Now for the hail of bullets:
* Breaking Bad visual of the week: the entire cooking sequence was striking–Walt and Jesse seen fuzzily through a translucent screen, the fumes venting next to an inflatable wading pool, the molecules fusing together inside the cook.
* I’ve said it before, but I love this show’s fascination with the mechanisms behind the ordinary things of our lives—the grinding metal hulks that bake tortillas and press together cardboard.
* “Absent the hazard pay, somebody’s going to flip.” Number one, love that locution. Number two, was can see the tension being set up here: Mike, needing to pay off his guys for practical reasons and because “it’s what you do,” Walt seeing it as blackmail, both of them behaving high-handedly as they knock antlers together.

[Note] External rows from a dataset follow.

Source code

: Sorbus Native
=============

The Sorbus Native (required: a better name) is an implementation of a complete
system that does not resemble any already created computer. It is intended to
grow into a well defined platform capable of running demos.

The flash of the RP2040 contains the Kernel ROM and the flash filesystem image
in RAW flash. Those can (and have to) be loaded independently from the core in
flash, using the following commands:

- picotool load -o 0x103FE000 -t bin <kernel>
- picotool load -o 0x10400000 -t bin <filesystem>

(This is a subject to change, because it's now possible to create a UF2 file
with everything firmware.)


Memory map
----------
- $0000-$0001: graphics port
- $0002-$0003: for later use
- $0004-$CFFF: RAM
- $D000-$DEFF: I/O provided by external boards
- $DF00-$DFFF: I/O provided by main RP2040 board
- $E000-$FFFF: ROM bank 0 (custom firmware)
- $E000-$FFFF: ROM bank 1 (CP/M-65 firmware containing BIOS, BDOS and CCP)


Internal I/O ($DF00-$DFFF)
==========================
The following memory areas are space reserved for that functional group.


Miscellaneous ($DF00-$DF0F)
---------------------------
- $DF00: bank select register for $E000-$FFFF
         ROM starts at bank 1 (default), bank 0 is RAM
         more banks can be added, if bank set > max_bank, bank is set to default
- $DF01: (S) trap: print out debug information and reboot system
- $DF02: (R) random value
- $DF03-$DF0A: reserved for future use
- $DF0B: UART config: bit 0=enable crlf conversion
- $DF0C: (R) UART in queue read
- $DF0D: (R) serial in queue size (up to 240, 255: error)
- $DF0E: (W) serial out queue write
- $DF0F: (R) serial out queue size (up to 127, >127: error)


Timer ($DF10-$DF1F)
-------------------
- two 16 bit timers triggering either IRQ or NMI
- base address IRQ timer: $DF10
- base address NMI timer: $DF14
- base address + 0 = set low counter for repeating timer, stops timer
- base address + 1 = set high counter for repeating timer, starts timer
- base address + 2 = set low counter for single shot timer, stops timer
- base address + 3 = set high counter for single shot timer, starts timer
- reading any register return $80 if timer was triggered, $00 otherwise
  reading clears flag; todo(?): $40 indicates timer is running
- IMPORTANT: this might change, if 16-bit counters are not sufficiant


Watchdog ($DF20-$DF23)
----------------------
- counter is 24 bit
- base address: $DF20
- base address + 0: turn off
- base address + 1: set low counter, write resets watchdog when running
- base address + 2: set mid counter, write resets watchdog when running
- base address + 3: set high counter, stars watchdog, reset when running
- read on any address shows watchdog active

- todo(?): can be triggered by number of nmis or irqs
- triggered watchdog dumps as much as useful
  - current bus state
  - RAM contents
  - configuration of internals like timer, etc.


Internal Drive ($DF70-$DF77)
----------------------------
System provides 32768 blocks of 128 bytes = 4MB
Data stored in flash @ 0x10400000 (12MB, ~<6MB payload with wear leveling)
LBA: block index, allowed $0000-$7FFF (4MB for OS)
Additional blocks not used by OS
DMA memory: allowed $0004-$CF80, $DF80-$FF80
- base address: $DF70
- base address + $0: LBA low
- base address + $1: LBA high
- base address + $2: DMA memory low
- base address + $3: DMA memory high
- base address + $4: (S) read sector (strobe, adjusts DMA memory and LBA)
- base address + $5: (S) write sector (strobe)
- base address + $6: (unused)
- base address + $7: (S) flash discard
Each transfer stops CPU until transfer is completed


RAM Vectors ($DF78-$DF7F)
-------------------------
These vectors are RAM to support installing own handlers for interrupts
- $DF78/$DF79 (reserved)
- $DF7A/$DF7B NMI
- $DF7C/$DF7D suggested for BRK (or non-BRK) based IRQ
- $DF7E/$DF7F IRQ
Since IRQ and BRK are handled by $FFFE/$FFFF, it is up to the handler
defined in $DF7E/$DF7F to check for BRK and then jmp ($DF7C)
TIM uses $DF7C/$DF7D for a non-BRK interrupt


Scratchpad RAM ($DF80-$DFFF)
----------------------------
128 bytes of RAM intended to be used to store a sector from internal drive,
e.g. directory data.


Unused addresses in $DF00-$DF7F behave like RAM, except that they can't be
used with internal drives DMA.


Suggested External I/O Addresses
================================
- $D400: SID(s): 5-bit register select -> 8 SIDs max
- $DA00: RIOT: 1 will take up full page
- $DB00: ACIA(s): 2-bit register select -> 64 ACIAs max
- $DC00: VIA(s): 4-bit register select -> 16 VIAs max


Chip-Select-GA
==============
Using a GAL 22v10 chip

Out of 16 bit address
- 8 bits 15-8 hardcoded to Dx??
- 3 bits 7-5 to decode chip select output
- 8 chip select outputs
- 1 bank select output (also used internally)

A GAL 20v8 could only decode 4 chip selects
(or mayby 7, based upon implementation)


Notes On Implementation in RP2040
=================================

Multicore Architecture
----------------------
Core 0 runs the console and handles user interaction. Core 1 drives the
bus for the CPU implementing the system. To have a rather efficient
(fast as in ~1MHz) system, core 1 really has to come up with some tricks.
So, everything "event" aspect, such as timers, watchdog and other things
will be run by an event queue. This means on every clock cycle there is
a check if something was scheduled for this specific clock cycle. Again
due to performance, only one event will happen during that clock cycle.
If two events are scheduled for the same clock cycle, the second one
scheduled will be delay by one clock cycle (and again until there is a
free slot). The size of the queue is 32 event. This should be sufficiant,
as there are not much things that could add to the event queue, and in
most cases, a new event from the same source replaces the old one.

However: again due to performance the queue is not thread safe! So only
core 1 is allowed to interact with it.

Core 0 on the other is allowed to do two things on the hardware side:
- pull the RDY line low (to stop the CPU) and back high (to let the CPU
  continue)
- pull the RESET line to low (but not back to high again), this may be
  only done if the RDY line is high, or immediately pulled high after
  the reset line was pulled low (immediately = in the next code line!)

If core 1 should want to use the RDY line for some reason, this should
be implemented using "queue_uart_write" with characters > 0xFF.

* Just in case you were unclear on the timeline, we’re coming up on Walt’s 51st birthday— year since the action of the series started and a year until the events of the flash-forward from the season-opener.
* Walt, digging through his things, comes across Leaves of Grass, recalling Gayle reciting “When I Heard the Learn’d Astronomer” in better, more alive days.
* Speaking of callbacks, anyone for Lazer Tag? Weren’t you wishing, just a bit, that they’d set up there?
* “He threatened me. He threatened Jesse. He probably threatened somebody before breakfast this morning. It’s what he does. Come on. Grow a pair.”